Les grossesses dans les situations d'urgence

On estime que plus de 60% des décès maternels surviennent dans des situations de crise humanitaire et de fragilité, où les femmes ont du mal à accéder aux soins et à la nutrition nécessaires pour mener à bien une grossesse en toute sécurité.

Même dans les meilleures circonstances, un quart des femmes n'ont pas la capacité de refuser d'avoir des rapports sexuels, selon les données les plus récentes.

En cas de crise humanitaire, les femmes sont deux fois plus exposées aux violences de genre, à l'utilisation du viol comme arme de guerre et comme instrument de génocide et au risque accru de violence conjugale.

Tout cela accroît les risques de grossesses non désirées.

Prévenir les complications mortelles

Si la contraception est parfois critiquée – à tort – comme un phénomène nouveau, elle existe en réalité depuis des millénaires.

Les préservatifs, par exemple, sont utilisés depuis des siècles.

Les formes modernes de contraception sont parmi les médicaments les plus prescrits et les mieux étudiés qui existent. Les contraceptifs ont été étudiés non seulement par des pharmacologues et des chercheurs en médecine, mais aussi par des économistes de la santé, des épidémiologistes et des décideurs politiques.

Et les résultats sont concluants : en prévenant les grossesses non désirées, les contraceptifs empêchent les femmes de mourir.

Comment ? Chaque grossesse comporte un risque, et les grossesses dans les situations de crise, où les systèmes de santé sont en ruine et les soins médicaux difficiles d'accès, sont particulièrement dangereuses.

Parce que les bébés n'attendent pas

Que se passe-t-il lorsqu'une femme est prête à accoucher après un ouragan ou dans une zone de guerre ?

En RDC, en proie à une crise actuelle, l'effondrement des infrastructures de santé a fait grimper en flèche les taux de mortalité maternelle. Trois femmes y meurent toutes les heures de complications liées à la grossesse ou à l'accouchement.

Selon le Dr Ikram Haboush, à Idlib, de nombreuses femmes dans le nord-ouest de la Syrie perdent la vie lors de leur transfert entre les hôpitaux, en l'absence de fournitures essentielles pour des conditions critiques.

Les grossesses non désirées sont également directement liées à des taux de mortalité maternelle plus élevés.

« C'est pourquoi tout programme de santé publique conçu pour réduire le nombre de décès maternels intègre la contraception comme l'un des piliers de l'action », indique les rédacteurs la publication annuelle phare de l'UNFPA, le rapport sur l'état de la population mondiale, « Comprendre l'imperceptible : Agir pour résoudre la crise oubliée des grossesses non intentionnelles ».

En prévenant les grossesses non désirées, les contraceptifs réduisent également l'incidence des blessures et des maladies maternelles, des mortinaissances et des décès néonatals.

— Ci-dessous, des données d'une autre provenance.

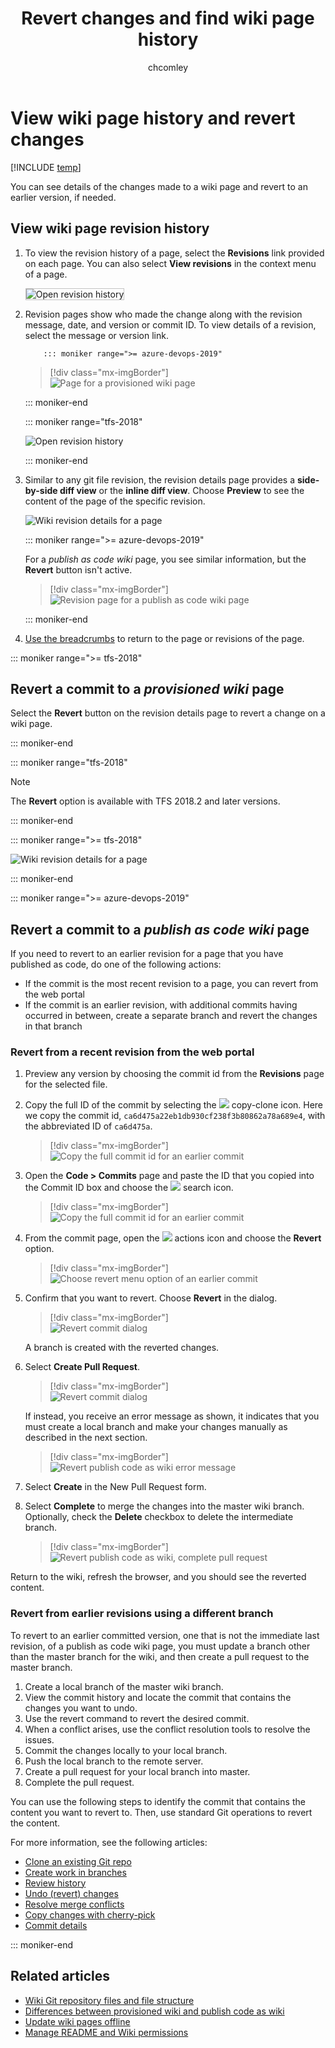 ﻿---
title: Revert changes and find wiki page history
titleSuffix: Azure DevOps
description: Add and update pages offline for your  built-in team project wiki 
ms.technology: devops-collab
ms.custom: wiki
ms.topic: conceptual
ms.assetid: 
ms.author: chcomley
author: chcomley
ms.reviewer: gopinach
monikerRange: '>= tfs-2018'
ms.date: 12/17/2018  
---

# View wiki page history and revert changes

[!INCLUDE [temp](../../includes/version-vsts-tfs-2018.md)]

You can see details of the changes made to a wiki page and revert to an earlier version, if needed.

<a id="view-revision-history"></a>

## View wiki page revision history

1.  To view the revision history of a page, select the **Revisions** link provided on each page. You can also select **View revisions** in the context menu of a page.

    <img src="media/wiki/click-revision.png" alt="Open revision history" style="border: 1px solid #C3C3C3;" />

2.  Revision pages show who made the change along with the revision message, date, and version or commit ID. To view details of a revision, select the message or version link.

        	::: moniker range=">= azure-devops-2019"

    > [!div class="mx-imgBorder"]  
    > ![Page for a provisioned wiki page](media/wiki/revision-history-vsts.png)

    ::: moniker-end

    ::: moniker range="tfs-2018"

    ![Open revision history](media/wiki/revision-history.png)

    ::: moniker-end

3.  Similar to any git file revision, the revision details page provides a **side-by-side diff view** or the **inline diff view**. Choose **Preview** to see the content of the page of the specific revision.

    ![Wiki revision details for a page](media/wiki/wiki-revision-details-2.png)

    ::: moniker range=">= azure-devops-2019"

    For a _publish as code wiki_ page, you see similar information, but the **Revert** button isn't active.

    > [!div class="mx-imgBorder"]  
    > ![Revision page for a publish as code wiki page](media/wiki/view-history-publish-as-code.png)

    ::: moniker-end

4.  [Use the breadcrumbs](../navigation/use-breadcrumbs-selectors.md) to return to the page or revisions of the page.

::: moniker range=">= tfs-2018"

<a id="revert-provision"></a>

## Revert a commit to a _provisioned wiki_ page

Select the **Revert** button on the revision details page to revert a change on a wiki page.

::: moniker-end

::: moniker range="tfs-2018"

> [!NOTE]
> The **Revert** option is available with TFS 2018.2 and later versions.

::: moniker-end

::: moniker range=">= tfs-2018"

![Wiki revision details for a page](media/wiki/wiki-revert.png)

::: moniker-end

<a id="revert-publish"></a>

::: moniker range=">= azure-devops-2019"

## Revert a commit to a _publish as code wiki_ page

If you need to revert to an earlier revision for a page that you have published as code, do one of the following actions:

* If the commit is the most recent revision to a page, you can revert from the web portal
* If the commit is an earlier revision, with additional commits having occurred in between, create a separate branch and revert the changes in that branch

### Revert from a recent revision from the web portal

1.  Preview any version by choosing the commit id from the **Revisions** page for the selected file.

2.  Copy the full ID of the commit by selecting the ![ ](../../media/icons/copy-clone-icon.png) copy-clone icon. Here we copy the commit id, `ca6d475a22eb1db930cf238f3b80862a78a689e4`, with the abbreviated ID of `ca6d475a`.

    > [!div class="mx-imgBorder"]  
    > ![Copy the full commit id for an earlier commit](media/wiki/revert-publish-as-code-copy-commit-id.png)

3.  Open the **Code > Commits** page and paste the ID that you copied into the Commit ID box and choose the ![ ](../../media/icons/search-icon.png) search icon.

    > [!div class="mx-imgBorder"]  
    > ![Copy the full commit id for an earlier commit](media/wiki/revert-publish-as-code-paste-commit-id.png)

4.  From the commit page, open the ![ ](../../media/icons/actions-icon.png) actions icon and choose the **Revert** option.

    > [!div class="mx-imgBorder"]  
    > ![Choose revert menu option of an earlier commit](media/wiki/revert-publish-as-code-option.png)

5.  Confirm that you want to revert. Choose **Revert** in the dialog.

    > [!div class="mx-imgBorder"]  
    > ![Revert commit dialog](media/wiki/revert-publish-as-code-commit-dialog.png)

    A branch is created with the reverted changes.

6.  Select **Create Pull Request**.

    > [!div class="mx-imgBorder"]  
    > ![Revert commit dialog](media/wiki/revert-publish-as-code-commit-confirm.png)

    If instead, you receive an error message as shown, it indicates that you must create a local branch and make your changes manually as described in the next section.

    > [!div class="mx-imgBorder"]  
    > ![Revert publish code as wiki error message](media/wiki/revert-publish-as-code-error-message.png)

7.  Select **Create** in the New Pull Request form.

8.  Select **Complete** to merge the changes into the master wiki branch. Optionally, check the **Delete** checkbox to delete the intermediate branch.

    > [!div class="mx-imgBorder"]  
    > ![Revert publish code as wiki, complete pull request](media/wiki/revert-complete-pull-request-dialog.png)

Return to the wiki, refresh the browser, and you should see the reverted content.

### Revert from earlier revisions using a different branch

To revert to an earlier committed version, one that is not the immediate last revision, of a publish as code wiki page, you must update a branch other than the master branch for the wiki, and then create a pull request to the master branch.

1.  Create a local branch of the master wiki branch.
1.  View the commit history and locate the commit that contains the changes you want to undo.
1.  Use the revert command to revert the desired commit.
1.  When a conflict arises, use the conflict resolution tools to resolve the issues.
1.  Commit the changes locally to your local branch.
1.  Push the local branch to the remote server.
1.  Create a pull request for your local branch into master.
1.  Complete the pull request.

You can use the following steps to identify the commit that contains the content you want to revert to. Then, use standard Git operations to revert the content.

For more information, see the following articles:

* [Clone an existing Git repo](../../repos/git/clone.md)
* [Create work in branches](../../repos/git/branches.md)
* [Review history](../../repos/git/review-history.md)
* [Undo (revert) changes](../../repos/git/undo.md)
* [Resolve merge conflicts](../../repos/git/merging.md)
* [Copy changes with cherry-pick](../../repos/git/cherry-pick.md)
* [Commit details](../../repos/git/commit-details.md)

::: moniker-end

## Related articles

* [Wiki Git repository files and file structure](wiki-file-structure.md)
* [Differences between provisioned wiki and publish code as wiki](provisioned-vs-published-wiki.md)
* [Update wiki pages offline](wiki-update-offline.md)
* [Manage README and Wiki permissions](manage-readme-wiki-permissions.md)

En 2023, le partenariat dédié de l'UNFPA a permis d'acheter des contraceptifs pour un montant total de 136 millions de dollars, ce qui a permis d'éviter près de 10 millions de grossesses non désirées et plus de 200 000 décès maternels et néonatals, selon les estimations. Ces contraceptifs ont également permis d'éviter près de trois millions d'avortements à risque.

Prévenir les maladies mortelles et chroniques

Les contraceptifs, tels que les préservatifs masculins et féminins, sauvent également des vies en réduisant les risques de contracter des infections sexuellement transmissibles (IST), notamment le VIH.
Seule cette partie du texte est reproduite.